22 March to 1 September
"The Whole Truth … everything you always wanted to know about Jews"
A Rabbi is asked why Jews always answer a question with another question. "Why not?" he replies. The question is turned around and used as a prompt for the questioner to reflect. At the same time, the refusal to answer the question suggests that there is no single "right" Response, but rather a variety of answers. 30 questions lead visitors through the exhibition. Each question is "answered" with an installation that places objects, quotes, and texts together in a common context. Nearly 180 objects from religious and everyday life and contemporary art provide insights into Jewish thought, Jewish identity debates, and the relationship to the non-Jewish environment. For the question "Are there still Jews in Germany?", a Jewish guest will sit in a showcase at selected times and be available to respond to visitors’ questions and comments.
A peek behind the scenes of the special exhibition can be had on the Jewish Museum Berlin blog: www.jmberlin.de/blog

Where: Old Building, first level
Admission with the museum ticket: 7 euros, reduced rate 3.50 euros

Program accompanying the special exhibition

30 May:
How Does a Jew Make it into Heaven? – one question, three answers
Moderated by Cilly Kugelmann
Three rabbis of different denominations – orthodox, liberal, conservative – answer usual and unusual questions about Judaism.

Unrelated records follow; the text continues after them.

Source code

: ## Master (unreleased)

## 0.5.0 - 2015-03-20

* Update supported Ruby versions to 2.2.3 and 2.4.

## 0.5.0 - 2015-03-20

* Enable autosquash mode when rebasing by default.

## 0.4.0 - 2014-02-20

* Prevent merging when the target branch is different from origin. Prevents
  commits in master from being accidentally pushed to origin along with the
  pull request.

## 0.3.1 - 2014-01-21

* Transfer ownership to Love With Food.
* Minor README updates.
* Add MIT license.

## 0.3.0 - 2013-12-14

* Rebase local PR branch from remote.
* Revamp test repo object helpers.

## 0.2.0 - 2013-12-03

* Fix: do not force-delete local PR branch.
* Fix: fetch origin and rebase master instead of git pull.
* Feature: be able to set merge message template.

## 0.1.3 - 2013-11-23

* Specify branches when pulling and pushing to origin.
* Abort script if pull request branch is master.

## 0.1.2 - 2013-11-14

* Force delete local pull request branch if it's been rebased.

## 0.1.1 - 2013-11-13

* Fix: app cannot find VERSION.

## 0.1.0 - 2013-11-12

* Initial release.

Where: Old Building, second level, Great Hall
Time: 7:30 pm
Admission: 5 euros, reduced rate 3 euros
Bookings: +49 (0)30 259 93 488 or reservierung[at]jmberlin.de

Monday Movies

15 April:        
The Road to Mecca – The Journey of Muhammad Asad
Directed by Georg Misch, Austria 2008, 92 min
The Jew Leopold Weiss embarks upon a journey to the Mideast in the early 1920s. He converts to Islam and changes his name to Muhammad Asad. Asad was one of the 20th century’s most important Muslims as advisor to the Saudi Arabian royal court, translator of the Qur’an, cofounder of Pakistan, and ultimately a UN Ambassador.
This Monday Movie event will be held in the Great Hall.

29 April:    
Hats of Jerusalem
Directed by Nati Adler, Israel 2006, 52 min, original version with English subtitles
Behind every type of hat in Jerusalem there is a story that Nati Adler explores in this quirky, yet informative documentary.

13 May:
David
Directed by Joel Fendelman, USA 2010, 80 min, English original version
David is an 11-year-old boy from Brooklyn. Following a misunderstanding, he is thought to be Jewish and called David. He makes friends with Jewish boys of his age and finds himself involved in a conflict – he is the son of an imam.

27 May:
Hava Nagila
Directed by Roberta Grossman, USA 2012, 73 min, original version with English subtitles
Everyone knows the Hebrew song – from the school choir, the version by Harry Belafonte, or as party music. The film explores the power of a song in terms of its popular and cultural identity.

10 June
Jew by Choice
Directed by David Bernet / Robert Ralston, Germany 2007, 54 min
Up to 100 German Christians and atheists register annually with Jewish communities in Germany and Israel and request permission to convert. The film shows how these people make their wish reality and how their friends and relatives react.    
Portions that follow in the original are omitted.